Im trying to balance the best way to take over ownership whilst not incurring a rise in Tax, National insurance etc. and still being able to take money out to pay myself.

Any advice or insight is much appreciated!


----------



## wilse

You need to be Ltd, for divi's.

Also I believe there are changes to corporation tax in the next year or two, so please have a read up/ask an accountant for their advice.

Yes it costs more, but you'll be talking hundreds more not thousands.

I pay around £70 per month +VAT, for Ltd company accounts, tax return, quarterly VAT & personal tax malarkey.

You can also voluntary VAT register, even if you don't meet the threshold, particularly useful if you are reclaiming VAT on startup expenses.

PM if you need more information.


----------



## Yes Row

I pay in the region of £750 plus vat a year for limited company accounts.


----------



## 4085

a sole trader takes a 'wage' which is classed as drawings against profits.

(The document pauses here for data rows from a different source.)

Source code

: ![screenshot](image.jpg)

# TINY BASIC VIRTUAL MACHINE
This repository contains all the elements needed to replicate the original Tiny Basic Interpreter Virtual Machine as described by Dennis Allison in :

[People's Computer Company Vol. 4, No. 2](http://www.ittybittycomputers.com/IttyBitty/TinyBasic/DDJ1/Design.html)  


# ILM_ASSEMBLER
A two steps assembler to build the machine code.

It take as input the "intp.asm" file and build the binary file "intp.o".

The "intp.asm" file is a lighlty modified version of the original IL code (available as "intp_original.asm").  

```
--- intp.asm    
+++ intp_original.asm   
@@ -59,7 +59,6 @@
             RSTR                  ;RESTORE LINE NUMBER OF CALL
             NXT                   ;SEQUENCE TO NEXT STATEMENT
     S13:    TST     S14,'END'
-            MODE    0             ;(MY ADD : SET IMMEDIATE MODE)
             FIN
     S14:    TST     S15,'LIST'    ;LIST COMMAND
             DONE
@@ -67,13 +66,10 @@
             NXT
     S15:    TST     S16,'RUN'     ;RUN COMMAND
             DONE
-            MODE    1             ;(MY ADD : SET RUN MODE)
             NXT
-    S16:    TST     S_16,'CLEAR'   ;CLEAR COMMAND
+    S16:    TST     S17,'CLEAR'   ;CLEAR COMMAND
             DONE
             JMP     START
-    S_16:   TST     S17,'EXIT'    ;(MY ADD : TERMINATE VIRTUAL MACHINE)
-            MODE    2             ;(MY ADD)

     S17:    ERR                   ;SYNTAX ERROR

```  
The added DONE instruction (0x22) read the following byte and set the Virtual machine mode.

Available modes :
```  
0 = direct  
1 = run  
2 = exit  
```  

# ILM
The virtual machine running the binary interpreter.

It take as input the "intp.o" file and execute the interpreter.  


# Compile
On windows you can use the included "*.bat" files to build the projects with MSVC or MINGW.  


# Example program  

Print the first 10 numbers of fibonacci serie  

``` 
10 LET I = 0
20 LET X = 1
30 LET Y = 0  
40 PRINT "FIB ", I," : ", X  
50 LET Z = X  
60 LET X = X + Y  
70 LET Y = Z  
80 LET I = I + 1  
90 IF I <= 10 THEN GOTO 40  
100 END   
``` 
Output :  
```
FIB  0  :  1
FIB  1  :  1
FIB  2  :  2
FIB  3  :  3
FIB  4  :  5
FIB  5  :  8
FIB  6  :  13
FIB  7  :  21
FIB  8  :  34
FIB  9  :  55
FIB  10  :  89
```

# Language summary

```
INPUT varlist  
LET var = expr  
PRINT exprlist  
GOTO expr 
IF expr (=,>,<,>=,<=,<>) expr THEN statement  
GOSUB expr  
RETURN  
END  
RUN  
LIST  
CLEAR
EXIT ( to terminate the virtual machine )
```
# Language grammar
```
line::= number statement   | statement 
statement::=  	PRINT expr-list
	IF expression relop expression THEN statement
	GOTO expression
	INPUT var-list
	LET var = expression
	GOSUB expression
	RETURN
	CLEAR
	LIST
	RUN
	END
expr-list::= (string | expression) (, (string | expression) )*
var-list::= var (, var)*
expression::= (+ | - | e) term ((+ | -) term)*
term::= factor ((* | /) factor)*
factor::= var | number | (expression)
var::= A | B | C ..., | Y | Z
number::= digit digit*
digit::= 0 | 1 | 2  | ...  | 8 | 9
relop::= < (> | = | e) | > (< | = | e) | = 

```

This means that you do an annual self assessment tax return. A limited company means that you are an employee of that company and therefore on PAye as you earn. This means you have little or no shelter or room to manoeuvre on a tax front (IMHO).

Apart from that, what liability are you looking to limit? It costs far more for an accountant to certify your accounts than for a sole trader, especially bearing in mind your turnover is unlikely to be in the hundreds of thousands.

As a sole trader, for example, you turnover £100,000. Your running expenses amount to £70,000. That means you declare a net profit to the tax man of £30,000. The first £10,000 is currently tax free so you will pay 20% tax on £20,000 plus NIC on that amount.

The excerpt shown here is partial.